I'd like to know how string theory solves this contradiction that has arisen due to my lack of knowledge of the full technical details of the theory. Is it possible that, the conformal invariance required for the string worldsheet during its propagation, prevents the pathological effects of these quantum fluctuations allowing us to talk in terms of geometry even at the Planck scale?
 A: There are a two levels for the answer:
First, perturbative string theory actually has two different scales: the string scale in which the extended nature of the string comes into play (even classically strings are different than particles), and the Planck scale in which the quantum mechanics of the string (including quantum gravity) becomes important. The string energy scale is lower than the Planck energy scale, their ratio is the string coupling constant (which is proportional to $\hbar$), so it is meaningful to talk about stringy physics in the sub-Planckian regime. Your mental picture then depends on the size of the compact geometry.

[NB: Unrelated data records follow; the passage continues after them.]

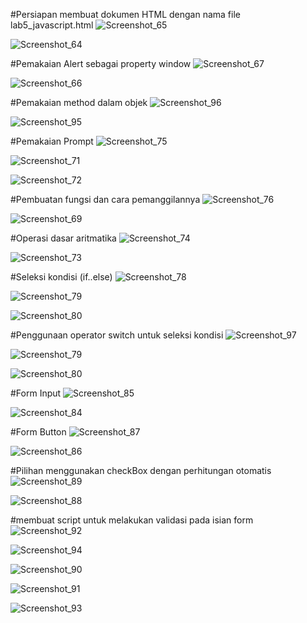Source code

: #Persiapan membuat dokumen HTML dengan nama file lab5_javascript.html
![Screenshot_65](https://user-images.githubusercontent.com/81457697/115963678-97ed3400-a54a-11eb-91ca-f934fd394d8f.png)

![Screenshot_64](https://user-images.githubusercontent.com/81457697/115963680-9d4a7e80-a54a-11eb-839e-8aacce8ebf12.png)

#Pemakaian Alert sebagai property window
![Screenshot_67](https://user-images.githubusercontent.com/81457697/115963687-af2c2180-a54a-11eb-853f-9389722bb7c7.png)

![Screenshot_66](https://user-images.githubusercontent.com/81457697/115963704-c408b500-a54a-11eb-8e9d-5893647f059c.png)

#Pemakaian method dalam objek
![Screenshot_96](https://user-images.githubusercontent.com/81457697/115964083-e996be00-a54c-11eb-9081-33f5a1748e66.png)

![Screenshot_95](https://user-images.githubusercontent.com/81457697/115964085-edc2db80-a54c-11eb-9aaf-359d1a7eec5f.png)

#Pemakaian Prompt
![Screenshot_75](https://user-images.githubusercontent.com/81457697/115964124-164ad580-a54d-11eb-9ddf-333efc711323.png)

![Screenshot_71](https://user-images.githubusercontent.com/81457697/115964201-7ccff380-a54d-11eb-8b58-b78a91c9debf.png)

![Screenshot_72](https://user-images.githubusercontent.com/81457697/115964205-80fc1100-a54d-11eb-9396-cb140a7c6436.png)

#Pembuatan fungsi dan cara pemanggilannya
![Screenshot_76](https://user-images.githubusercontent.com/81457697/115964229-9f620c80-a54d-11eb-9978-b15f43bab7c9.png)

![Screenshot_69](https://user-images.githubusercontent.com/81457697/115964232-a426c080-a54d-11eb-8d84-8b388afec3dd.png)

#Operasi dasar aritmatika
![Screenshot_74](https://user-images.githubusercontent.com/81457697/115964276-e0f2b780-a54d-11eb-93b0-396e9a03d0f8.png)

![Screenshot_73](https://user-images.githubusercontent.com/81457697/115964279-e2bc7b00-a54d-11eb-9d51-c829df418c8c.png)

#Seleksi kondisi (if..else)
![Screenshot_78](https://user-images.githubusercontent.com/81457697/115964293-fa93ff00-a54d-11eb-8074-4d76c51a1cbe.png)

![Screenshot_79](https://user-images.githubusercontent.com/81457697/115964307-054e9400-a54e-11eb-9d67-3576b43f68ba.png)

![Screenshot_80](https://user-images.githubusercontent.com/81457697/115964310-07b0ee00-a54e-11eb-9a38-2c0ec808900d.png)

#Penggunaan operator switch untuk seleksi kondisi
![Screenshot_97](https://user-images.githubusercontent.com/81457697/115964362-55c5f180-a54e-11eb-97e1-bc519dd7c1bb.png)

![Screenshot_79](https://user-images.githubusercontent.com/81457697/115964373-670efe00-a54e-11eb-91b0-3ec6a06878d9.png)

![Screenshot_80](https://user-images.githubusercontent.com/81457697/115964376-69715800-a54e-11eb-8acd-a7220181c18b.png)

#Form Input
![Screenshot_85](https://user-images.githubusercontent.com/81457697/115964401-91f95200-a54e-11eb-8b07-6a5d4d4d98ed.png)

![Screenshot_84](https://user-images.githubusercontent.com/81457697/115964404-945bac00-a54e-11eb-8334-b5e9a00126a6.png)

#Form Button
![Screenshot_87](https://user-images.githubusercontent.com/81457697/115964426-afc6b700-a54e-11eb-9891-fed03ff38272.png)

![Screenshot_86](https://user-images.githubusercontent.com/81457697/115964434-b3f2d480-a54e-11eb-931f-78fd5dbf35ae.png)

#Pilihan menggunakan checkBox dengan perhitungan otomatis
![Screenshot_89](https://user-images.githubusercontent.com/81457697/115964469-d71d8400-a54e-11eb-9f38-5ab1c87644cf.png)

![Screenshot_88](https://user-images.githubusercontent.com/81457697/115964473-d8e74780-a54e-11eb-9504-ca03b24d62b5.png)

#membuat script untuk melakukan validasi pada isian form
![Screenshot_92](https://user-images.githubusercontent.com/81457697/115964498-f9af9d00-a54e-11eb-8e24-fb14676ad0b0.png)

![Screenshot_94](https://user-images.githubusercontent.com/81457697/115964501-fcaa8d80-a54e-11eb-9603-25ffb9c98240.png)

![Screenshot_90](https://user-images.githubusercontent.com/81457697/115964503-ff0ce780-a54e-11eb-8e74-d8f99f3e4164.png)

![Screenshot_91](https://user-images.githubusercontent.com/81457697/115964504-016f4180-a54f-11eb-834a-fd8da84eb262.png)

![Screenshot_93](https://user-images.githubusercontent.com/81457697/115964508-0633f580-a54f-11eb-865a-7791320ecb0e.png)







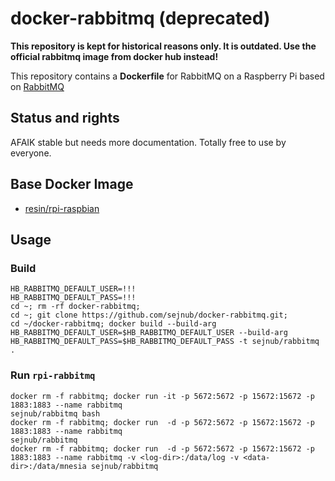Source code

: # docker-rabbitmq (deprecated)

__This repository is kept for historical reasons only. It is outdated. Use the official rabbitmq image from docker hub instead!__

This repository contains a **Dockerfile** for RabbitMQ on a Raspberry Pi based on [RabbitMQ](http://www.rabbitmq.com/)

## Status and rights

AFAIK stable but needs more documentation. 
Totally free to use by everyone.


## Base Docker Image

* [resin/rpi-raspbian](https://hub.docker.com/r/resin/rpi-raspbian/)



## Usage

### Build
    HB_RABBITMQ_DEFAULT_USER=!!!
    HB_RABBITMQ_DEFAULT_PASS=!!!
    cd ~; rm -rf docker-rabbitmq; 
    cd ~; git clone https://github.com/sejnub/docker-rabbitmq.git; 
    cd ~/docker-rabbitmq; docker build --build-arg HB_RABBITMQ_DEFAULT_USER=$HB_RABBITMQ_DEFAULT_USER --build-arg HB_RABBITMQ_DEFAULT_PASS=$HB_RABBITMQ_DEFAULT_PASS -t sejnub/rabbitmq .
    

### Run `rpi-rabbitmq`

    docker rm -f rabbitmq; docker run -it -p 5672:5672 -p 15672:15672 -p 1883:1883 --name rabbitmq                                                   sejnub/rabbitmq bash
    docker rm -f rabbitmq; docker run  -d -p 5672:5672 -p 15672:15672 -p 1883:1883 --name rabbitmq                                                   sejnub/rabbitmq 
    docker rm -f rabbitmq; docker run  -d -p 5672:5672 -p 15672:15672 -p 1883:1883 --name rabbitmq -v <log-dir>:/data/log -v <data-dir>:/data/mnesia sejnub/rabbitmq
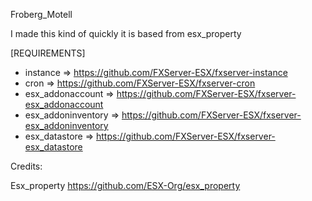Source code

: Froberg_Motell

I made this kind of quickly it is based from esx_property

[REQUIREMENTS]

- instance => https://github.com/FXServer-ESX/fxserver-instance
- cron => https://github.com/FXServer-ESX/fxserver-cron
- esx_addonaccount => https://github.com/FXServer-ESX/fxserver-esx_addonaccount
- esx_addoninventory => https://github.com/FXServer-ESX/fxserver-esx_addoninventory
- esx_datastore => https://github.com/FXServer-ESX/fxserver-esx_datastore


Credits:

Esx_property https://github.com/ESX-Org/esx_property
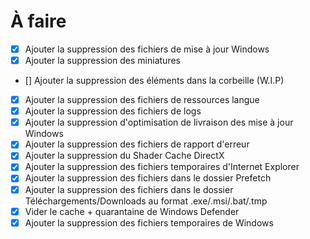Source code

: # À faire

- [x] Ajouter la suppression des fichiers de mise à jour Windows
- [x] Ajouter la suppression des miniatures
- [] Ajouter la suppression des éléments dans la corbeille (W.I.P)
- [x] Ajouter la suppression des fichiers de ressources langue
- [x] Ajouter la suppression des fichiers de logs
- [x] Ajouter la suppression d'optimisation de livraison des mise à jour Windows
- [x] Ajouter la suppression des fichiers de rapport d'erreur
- [x] Ajouter la suppression du Shader Cache DirectX
- [x] Ajouter la suppression des fichiers temporaires d'Internet Explorer
- [x] Ajouter la suppression des fichiers dans le dossier Prefetch
- [x] Ajouter la suppression des fichiers dans le dossier Téléchargements/Downloads au format .exe/.msi/.bat/.tmp
- [x] Vider le cache + quarantaine de Windows Defender
- [x] Ajouter la suppression des fichiers temporaires de Windows
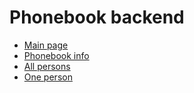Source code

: # Phonebook backend
- [Main page](https://part3-phonebook-backend-xqyh.onrender.com)
- [Phonebook info](https://part3-phonebook-backend-xqyh.onrender.com/info)
- [All persons](https://part3-phonebook-backend-xqyh.onrender.com/api/persons)
- [One person](https://part3-phonebook-backend-xqyh.onrender.com/api/persons/1)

When the CY manifolds are larger the Planck length you can use perturbative string theory, in which case the notion of a manifold still kind of makes sense. When reaching the Planck scale the string theory is no longer perturbative and large fluctuations in the geometry are part of the story. Since we know quite a bit about non-perturbative string theory (through dualities and non-renormalization theorems) these expected phenomena can be observed and analyzed precisely. For example, topology change of the CY manifold is a smooth process that can be discussed very precisely in this framework. 
(Incidentally, in this context we see that in the transition region between two well-defined geometries there is no geometrical description at all - contrary to some people's intuition about quantum geometry and spacetime foam and all the rest of that. The geometrical description fails and there is some well-defined procedure to do any well-defined calculation without any reference to any type of geometry whatsoever).
The second level of answer is that even when discussing perturbative strings on sub-Planckian CY manifolds, you have to keep in mind that this is a shorthand for something more precise and technical - (2,2) SCFT  which has a limit in which it becomes a sigma model with a CY manifold as a target space. In English this means that even classical strings in some target space probe the geometry in different ways than point particles, and to describe their physics you need more complicated machinery than just differential geometry. As you suspected the fact that the string is extended means that it is more forgiving to non-smooth features of the manifold, even classically. This is encoded in the fact that the SCFT is better behaved than differential geometry on that space, and stays well defined even in the presence of some types of singularities (orbifolds of space are a famous example).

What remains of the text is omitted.